QUICK SKILLET STEAK WITH ONIONS AND MUSHROOMS
This easy weeknight steak dinner with onions and mushrooms takes about 15 minutes to make and is always a hit with my whole family.
Provided by Gina
Categories Dinner
Time 15m
Number Of Ingredients 7
Steps:
- Slice beef into thin strips. Season with salt, garlic powder and fresh pepper to taste.
- Heat a large skillet over high heat. When the skillet is very hot, spray with cooking spray and add half of the beef.
- Cook 1 minute, then turn steak and cook an additional 30 seconds.
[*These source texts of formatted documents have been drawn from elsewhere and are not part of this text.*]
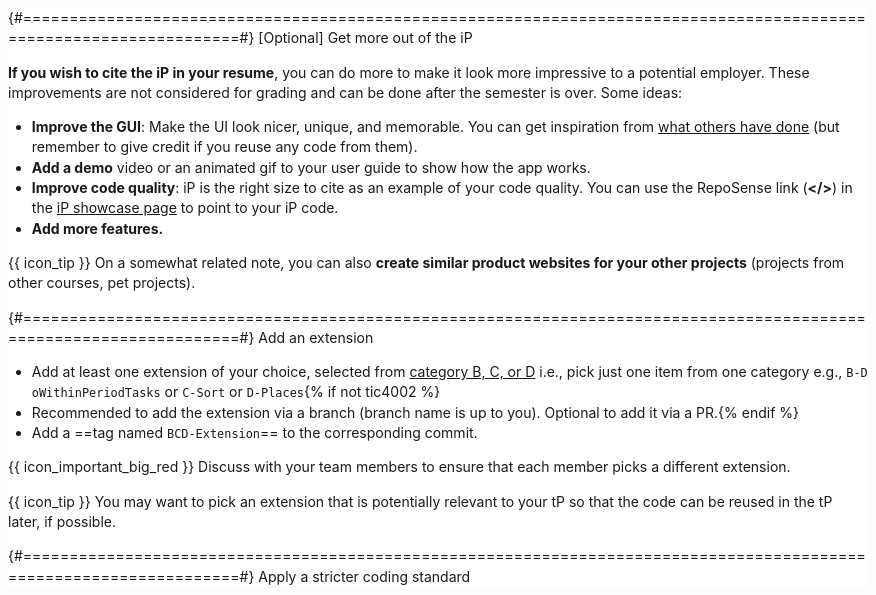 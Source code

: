 <div class="indented">

<include src="dukeFragment.md" boilerplate var-header="**`A-Release`: Release**" var-fragment="extensions-fragment.md#A-Release" />
</div>
<p/>
</div>
{#====================================================================================================================#}
<span id="heading_get_more_out_of_the_ip">[Optional] Get more out of the iP</span>
<div id="desc_get_more_out_of_the_ip">
<div class="indented">

**If you wish to cite the iP in your resume**, you can do more to make it look more impressive to a potential employer. These improvements are not considered for grading and can be done after the semester is over. Some ideas:
* **Improve the GUI**: Make the UI look nicer, unique, and memorable. You can get inspiration from [what others have done](ip-showcase.html) (but remember to give credit if you reuse any code from them).
* **Add a demo** video or an animated gif to your user guide to show how the app works.
* **Improve code quality**: iP is the right size to cite as an example of your code quality. You can use the RepoSense link (<span class="badge rounded-pill bg-light text-dark text-monospace">**&lt;/>**</span>) in the [iP showcase page](ip-showcase.html) to point to your iP code.
* **Add more features.**

{{ icon_tip }} On a somewhat related note, you can also **create similar product websites for your other projects** (projects from other courses, pet projects).


</div>

</div>
{#====================================================================================================================#}
<span id="heading_add_an_extension">Add an extension</span>
<div id="desc_add_an_extension">

* Add at least one extension of your choice, selected from [category B, C, or D](../se-book-adapted/projectDuke/index.html#extensions-category-b) i.e., pick just one item from one category e.g., `B-DoWithinPeriodTasks` or `C-Sort` or `D-Places`{% if not tic4002 %}
* Recommended to add the extension via a branch (branch name is up to you). Optional to add it via a PR.{% endif %}
* Add a ==tag named `BCD-Extension`== to the corresponding commit.

<div class="indented-level2">

{{ icon_important_big_red }} Discuss with your team members to ensure that each member picks a different extension.


{{ icon_tip }} You may want to pick an extension that is potentially relevant to your tP so that the code can be reused in the tP later, if possible.
</div>
</div>
{#====================================================================================================================#}
<span id="heading_stricter_coding_standard">Apply a stricter coding standard</span>
<div id="desc_stricter_coding_standard">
- Set aside in a large dish.
- Spray the skillet again and when it gets hot add the remaining steak, cooking one minute, then turning and cooking 30 seconds more.
- Add remaining steak to the dish.
- Return skillet to heat and spray once again with cooking spray; add onions and season with salt and pepper.
- Cook one minute, then turn and cook onions an additional 30 seconds or until onions are golden.
- Lower heat to medium and add 1/2 tsp olive oil to the skillet, add mushrooms, salt and pepper and lightly spray the top of the mushrooms with oil.
- Cook 1 1/2 minutes, then turn mushrooms and cook another minute and a half.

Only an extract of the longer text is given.